**YOUR GOAL:** Pull every line holding the word "textcolor" out of the data and copy it.

-------- GIVEN DATA --------

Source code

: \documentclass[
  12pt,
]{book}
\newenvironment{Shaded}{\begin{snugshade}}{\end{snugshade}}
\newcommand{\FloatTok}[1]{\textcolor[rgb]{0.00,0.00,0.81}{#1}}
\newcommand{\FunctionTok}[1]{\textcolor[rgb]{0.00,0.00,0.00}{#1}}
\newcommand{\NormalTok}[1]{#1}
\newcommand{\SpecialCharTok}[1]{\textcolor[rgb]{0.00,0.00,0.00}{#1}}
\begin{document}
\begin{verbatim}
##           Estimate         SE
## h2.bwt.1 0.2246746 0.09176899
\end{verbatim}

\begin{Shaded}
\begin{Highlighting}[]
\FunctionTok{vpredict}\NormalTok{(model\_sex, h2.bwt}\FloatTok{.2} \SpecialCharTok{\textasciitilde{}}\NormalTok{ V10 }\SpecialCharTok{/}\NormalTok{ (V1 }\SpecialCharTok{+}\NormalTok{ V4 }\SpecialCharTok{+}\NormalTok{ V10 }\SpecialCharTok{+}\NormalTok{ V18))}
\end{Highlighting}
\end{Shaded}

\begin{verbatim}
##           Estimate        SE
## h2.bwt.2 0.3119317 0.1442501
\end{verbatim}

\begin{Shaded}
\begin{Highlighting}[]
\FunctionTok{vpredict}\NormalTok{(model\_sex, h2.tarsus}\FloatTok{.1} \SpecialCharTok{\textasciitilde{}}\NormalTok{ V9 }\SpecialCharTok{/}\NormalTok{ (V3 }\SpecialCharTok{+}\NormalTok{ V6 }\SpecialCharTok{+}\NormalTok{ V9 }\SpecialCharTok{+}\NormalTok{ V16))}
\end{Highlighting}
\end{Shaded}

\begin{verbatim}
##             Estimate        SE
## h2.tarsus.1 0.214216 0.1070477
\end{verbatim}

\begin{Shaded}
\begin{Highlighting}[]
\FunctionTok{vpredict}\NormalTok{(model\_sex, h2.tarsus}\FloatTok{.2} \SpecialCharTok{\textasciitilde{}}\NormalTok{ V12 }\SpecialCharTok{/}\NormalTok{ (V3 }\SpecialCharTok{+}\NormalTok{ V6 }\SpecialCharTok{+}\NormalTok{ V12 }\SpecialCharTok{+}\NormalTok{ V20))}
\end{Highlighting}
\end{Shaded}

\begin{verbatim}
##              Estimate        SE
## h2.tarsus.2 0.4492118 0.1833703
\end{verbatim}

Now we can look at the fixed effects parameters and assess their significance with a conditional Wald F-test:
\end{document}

--------

**ANSWER FOR THIS EXERCISE:**
\newcommand{\FloatTok}[1]{\textcolor[rgb]{0.00,0.00,0.81}{#1}}
\newcommand{\FunctionTok}[1]{\textcolor[rgb]{0.00,0.00,0.00}{#1}}
\newcommand{\SpecialCharTok}[1]{\textcolor[rgb]{0.00,0.00,0.00}{#1}}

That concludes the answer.